[RECORDS PROVIDED Boundary: Start]

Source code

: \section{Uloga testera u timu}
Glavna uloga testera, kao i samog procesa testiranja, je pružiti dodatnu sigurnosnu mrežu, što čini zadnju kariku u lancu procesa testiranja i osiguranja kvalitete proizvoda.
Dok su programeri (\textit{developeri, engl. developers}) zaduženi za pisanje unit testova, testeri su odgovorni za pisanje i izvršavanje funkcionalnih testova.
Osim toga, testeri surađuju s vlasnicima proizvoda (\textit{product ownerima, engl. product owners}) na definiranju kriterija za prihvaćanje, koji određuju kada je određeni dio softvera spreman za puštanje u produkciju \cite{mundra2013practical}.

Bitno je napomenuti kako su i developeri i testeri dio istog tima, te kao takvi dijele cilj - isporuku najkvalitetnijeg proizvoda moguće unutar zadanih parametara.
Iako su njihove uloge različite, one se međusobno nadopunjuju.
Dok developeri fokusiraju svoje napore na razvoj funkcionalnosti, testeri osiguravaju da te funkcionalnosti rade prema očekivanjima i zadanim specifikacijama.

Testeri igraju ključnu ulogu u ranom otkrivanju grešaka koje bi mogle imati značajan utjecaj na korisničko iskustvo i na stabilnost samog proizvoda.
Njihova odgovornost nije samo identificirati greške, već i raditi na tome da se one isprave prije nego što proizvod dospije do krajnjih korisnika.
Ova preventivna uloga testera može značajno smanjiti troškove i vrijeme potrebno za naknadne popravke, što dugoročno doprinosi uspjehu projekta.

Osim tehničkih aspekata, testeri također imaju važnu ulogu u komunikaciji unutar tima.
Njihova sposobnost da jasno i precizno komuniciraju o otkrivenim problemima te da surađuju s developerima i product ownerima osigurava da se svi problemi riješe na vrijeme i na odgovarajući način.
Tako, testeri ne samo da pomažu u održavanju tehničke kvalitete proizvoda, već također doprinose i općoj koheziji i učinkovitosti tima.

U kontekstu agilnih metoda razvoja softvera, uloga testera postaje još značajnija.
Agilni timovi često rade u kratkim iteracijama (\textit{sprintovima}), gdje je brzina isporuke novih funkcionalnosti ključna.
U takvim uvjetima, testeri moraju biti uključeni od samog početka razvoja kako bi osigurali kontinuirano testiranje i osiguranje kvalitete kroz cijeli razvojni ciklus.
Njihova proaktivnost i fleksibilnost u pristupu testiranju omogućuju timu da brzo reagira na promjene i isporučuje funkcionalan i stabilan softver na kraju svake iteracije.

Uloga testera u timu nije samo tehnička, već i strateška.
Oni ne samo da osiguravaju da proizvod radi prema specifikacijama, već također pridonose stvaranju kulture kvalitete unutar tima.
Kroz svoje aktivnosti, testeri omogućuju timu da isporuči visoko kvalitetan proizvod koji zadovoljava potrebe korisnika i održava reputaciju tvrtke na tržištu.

[RECORDS PROVIDED Boundary: End]

**EXERCISE BRIEF:** Which lines hold the word "surađuju"? Return all of them from the records above.

**ANSWER BOX:**
Osim toga, testeri surađuju s vlasnicima proizvoda (\textit{product ownerima, engl. product owners}) na definiranju kriterija za prihvaćanje, koji određuju kada je određeni dio softvera spreman za puštanje u produkciju \cite{mundra2013practical}.
Njihova sposobnost da jasno i precizno komuniciraju o otkrivenim problemima te da surađuju s developerima i product ownerima osigurava da se svi problemi riješe na vrijeme i na odgovarajući način.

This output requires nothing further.